* **Exercise data**:
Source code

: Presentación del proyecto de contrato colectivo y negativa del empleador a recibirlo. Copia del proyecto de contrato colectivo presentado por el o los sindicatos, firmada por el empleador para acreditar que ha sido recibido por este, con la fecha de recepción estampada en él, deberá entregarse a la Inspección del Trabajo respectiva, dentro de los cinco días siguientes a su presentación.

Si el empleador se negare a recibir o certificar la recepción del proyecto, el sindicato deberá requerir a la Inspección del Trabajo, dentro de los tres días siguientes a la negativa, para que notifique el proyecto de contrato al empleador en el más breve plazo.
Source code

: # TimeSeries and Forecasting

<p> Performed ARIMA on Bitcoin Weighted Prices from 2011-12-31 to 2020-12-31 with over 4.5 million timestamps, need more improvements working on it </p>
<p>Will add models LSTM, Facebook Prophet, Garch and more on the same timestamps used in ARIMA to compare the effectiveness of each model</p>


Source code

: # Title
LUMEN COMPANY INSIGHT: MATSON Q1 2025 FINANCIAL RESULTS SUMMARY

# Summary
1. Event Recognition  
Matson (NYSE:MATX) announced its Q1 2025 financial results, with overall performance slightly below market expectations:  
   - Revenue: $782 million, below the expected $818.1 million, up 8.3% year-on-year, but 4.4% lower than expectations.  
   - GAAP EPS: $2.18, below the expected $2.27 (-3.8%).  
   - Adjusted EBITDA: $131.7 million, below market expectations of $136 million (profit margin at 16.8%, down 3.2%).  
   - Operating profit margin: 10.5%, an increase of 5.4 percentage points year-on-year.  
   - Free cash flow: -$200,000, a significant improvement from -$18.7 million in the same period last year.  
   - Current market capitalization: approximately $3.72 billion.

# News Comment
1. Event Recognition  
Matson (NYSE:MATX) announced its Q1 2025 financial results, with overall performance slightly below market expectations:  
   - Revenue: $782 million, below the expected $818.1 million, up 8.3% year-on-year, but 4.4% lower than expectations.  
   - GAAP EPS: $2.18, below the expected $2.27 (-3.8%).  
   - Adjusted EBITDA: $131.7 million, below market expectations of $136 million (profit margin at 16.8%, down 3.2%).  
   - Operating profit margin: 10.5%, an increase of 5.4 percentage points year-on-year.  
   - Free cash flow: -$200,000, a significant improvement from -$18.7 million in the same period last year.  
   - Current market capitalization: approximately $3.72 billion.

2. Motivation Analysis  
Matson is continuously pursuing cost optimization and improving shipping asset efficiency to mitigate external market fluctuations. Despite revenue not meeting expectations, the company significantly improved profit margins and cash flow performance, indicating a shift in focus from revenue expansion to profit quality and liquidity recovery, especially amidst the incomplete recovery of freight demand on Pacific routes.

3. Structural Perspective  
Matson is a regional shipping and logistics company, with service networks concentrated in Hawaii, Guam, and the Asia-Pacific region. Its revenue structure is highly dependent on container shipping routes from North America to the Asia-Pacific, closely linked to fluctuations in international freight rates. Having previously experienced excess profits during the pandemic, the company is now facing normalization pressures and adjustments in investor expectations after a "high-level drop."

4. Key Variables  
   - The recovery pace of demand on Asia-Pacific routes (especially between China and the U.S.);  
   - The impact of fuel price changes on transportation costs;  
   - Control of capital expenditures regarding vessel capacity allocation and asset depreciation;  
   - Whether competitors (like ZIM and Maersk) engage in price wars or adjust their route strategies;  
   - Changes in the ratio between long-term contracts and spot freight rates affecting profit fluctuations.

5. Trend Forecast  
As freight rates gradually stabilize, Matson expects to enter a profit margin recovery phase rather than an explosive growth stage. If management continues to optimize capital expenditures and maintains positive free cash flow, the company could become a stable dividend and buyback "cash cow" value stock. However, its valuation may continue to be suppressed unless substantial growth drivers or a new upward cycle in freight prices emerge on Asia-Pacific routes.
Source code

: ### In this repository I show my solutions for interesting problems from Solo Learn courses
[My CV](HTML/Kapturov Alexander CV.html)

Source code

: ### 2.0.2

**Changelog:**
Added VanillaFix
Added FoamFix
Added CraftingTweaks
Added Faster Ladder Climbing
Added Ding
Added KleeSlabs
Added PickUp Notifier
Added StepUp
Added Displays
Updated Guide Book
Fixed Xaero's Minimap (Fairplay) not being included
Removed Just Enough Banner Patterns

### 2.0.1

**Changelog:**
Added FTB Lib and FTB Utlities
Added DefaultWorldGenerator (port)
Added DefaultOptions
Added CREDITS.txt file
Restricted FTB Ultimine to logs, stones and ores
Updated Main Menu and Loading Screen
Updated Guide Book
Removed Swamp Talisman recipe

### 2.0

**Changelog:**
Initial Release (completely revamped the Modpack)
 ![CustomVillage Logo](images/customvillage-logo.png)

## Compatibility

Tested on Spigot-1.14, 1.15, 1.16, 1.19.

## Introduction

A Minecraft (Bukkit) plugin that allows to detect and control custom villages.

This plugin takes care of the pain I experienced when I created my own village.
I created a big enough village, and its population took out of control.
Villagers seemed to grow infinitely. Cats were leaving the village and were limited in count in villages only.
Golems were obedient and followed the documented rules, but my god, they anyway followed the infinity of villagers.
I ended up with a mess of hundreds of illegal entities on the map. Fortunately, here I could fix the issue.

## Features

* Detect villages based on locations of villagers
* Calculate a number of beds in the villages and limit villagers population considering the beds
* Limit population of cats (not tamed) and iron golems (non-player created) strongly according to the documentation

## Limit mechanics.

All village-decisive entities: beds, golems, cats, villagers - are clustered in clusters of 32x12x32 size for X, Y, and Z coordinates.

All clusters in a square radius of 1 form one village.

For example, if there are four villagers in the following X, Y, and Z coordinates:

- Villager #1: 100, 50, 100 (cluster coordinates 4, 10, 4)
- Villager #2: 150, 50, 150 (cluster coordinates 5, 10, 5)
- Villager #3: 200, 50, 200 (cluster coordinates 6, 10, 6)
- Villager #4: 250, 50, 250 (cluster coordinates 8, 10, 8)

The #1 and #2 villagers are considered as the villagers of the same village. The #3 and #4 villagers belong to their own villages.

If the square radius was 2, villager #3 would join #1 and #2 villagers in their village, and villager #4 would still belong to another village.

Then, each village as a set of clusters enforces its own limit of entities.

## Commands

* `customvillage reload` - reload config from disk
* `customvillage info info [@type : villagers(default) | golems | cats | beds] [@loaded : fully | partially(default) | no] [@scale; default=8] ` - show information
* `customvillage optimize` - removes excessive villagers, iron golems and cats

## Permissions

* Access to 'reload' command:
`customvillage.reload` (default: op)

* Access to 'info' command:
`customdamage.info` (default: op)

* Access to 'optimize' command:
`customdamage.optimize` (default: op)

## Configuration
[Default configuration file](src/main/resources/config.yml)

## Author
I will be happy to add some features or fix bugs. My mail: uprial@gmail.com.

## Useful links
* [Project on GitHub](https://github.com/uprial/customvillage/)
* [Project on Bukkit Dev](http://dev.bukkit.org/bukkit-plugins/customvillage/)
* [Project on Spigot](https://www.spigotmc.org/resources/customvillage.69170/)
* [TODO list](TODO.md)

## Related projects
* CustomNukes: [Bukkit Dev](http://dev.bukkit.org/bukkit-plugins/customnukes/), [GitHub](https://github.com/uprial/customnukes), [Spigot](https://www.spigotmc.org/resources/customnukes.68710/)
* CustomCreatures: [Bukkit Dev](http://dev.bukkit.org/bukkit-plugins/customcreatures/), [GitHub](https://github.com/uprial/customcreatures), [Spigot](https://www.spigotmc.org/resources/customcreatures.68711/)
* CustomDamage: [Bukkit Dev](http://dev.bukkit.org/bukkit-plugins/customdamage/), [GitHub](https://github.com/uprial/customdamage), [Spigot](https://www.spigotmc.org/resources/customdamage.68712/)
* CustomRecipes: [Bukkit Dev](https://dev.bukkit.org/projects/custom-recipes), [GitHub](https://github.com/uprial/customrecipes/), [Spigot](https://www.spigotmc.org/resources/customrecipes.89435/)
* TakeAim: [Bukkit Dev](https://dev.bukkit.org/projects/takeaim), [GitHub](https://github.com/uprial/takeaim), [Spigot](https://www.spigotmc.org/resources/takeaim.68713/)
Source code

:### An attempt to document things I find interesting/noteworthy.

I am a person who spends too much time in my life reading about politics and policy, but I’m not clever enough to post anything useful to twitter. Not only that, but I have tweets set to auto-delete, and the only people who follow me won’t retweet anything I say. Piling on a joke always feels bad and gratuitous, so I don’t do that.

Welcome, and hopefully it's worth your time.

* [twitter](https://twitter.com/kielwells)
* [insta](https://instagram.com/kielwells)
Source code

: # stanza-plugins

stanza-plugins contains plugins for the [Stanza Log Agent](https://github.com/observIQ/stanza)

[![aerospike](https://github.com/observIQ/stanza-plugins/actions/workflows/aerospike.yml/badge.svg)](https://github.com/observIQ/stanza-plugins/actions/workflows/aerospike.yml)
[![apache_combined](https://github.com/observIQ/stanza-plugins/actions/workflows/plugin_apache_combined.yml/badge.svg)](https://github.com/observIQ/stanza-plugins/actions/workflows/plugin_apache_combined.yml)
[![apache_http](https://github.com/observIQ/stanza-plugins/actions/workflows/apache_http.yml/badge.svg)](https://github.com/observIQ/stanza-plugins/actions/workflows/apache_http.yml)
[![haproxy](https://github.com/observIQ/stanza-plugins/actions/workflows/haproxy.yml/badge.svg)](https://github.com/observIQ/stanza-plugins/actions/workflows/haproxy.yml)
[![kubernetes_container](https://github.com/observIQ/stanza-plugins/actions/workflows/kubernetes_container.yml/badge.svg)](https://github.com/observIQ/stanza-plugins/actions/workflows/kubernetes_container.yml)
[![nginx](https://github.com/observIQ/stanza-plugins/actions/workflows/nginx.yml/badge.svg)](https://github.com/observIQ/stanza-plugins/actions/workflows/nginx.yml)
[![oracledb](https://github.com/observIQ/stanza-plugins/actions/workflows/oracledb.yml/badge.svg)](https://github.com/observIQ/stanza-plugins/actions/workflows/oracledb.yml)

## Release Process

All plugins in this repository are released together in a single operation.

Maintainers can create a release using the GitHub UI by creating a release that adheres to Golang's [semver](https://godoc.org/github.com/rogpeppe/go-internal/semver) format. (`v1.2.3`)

* **Instructions for the task**:
From the entries, copy every line in which the string "info" can be found.

* **Solution**:
* `customvillage info info [@type : villagers(default) | golems | cats | beds] [@loaded : fully | partially(default) | no] [@scale; default=8] ` - show information
* Access to 'info' command:
`customdamage.info` (default: op)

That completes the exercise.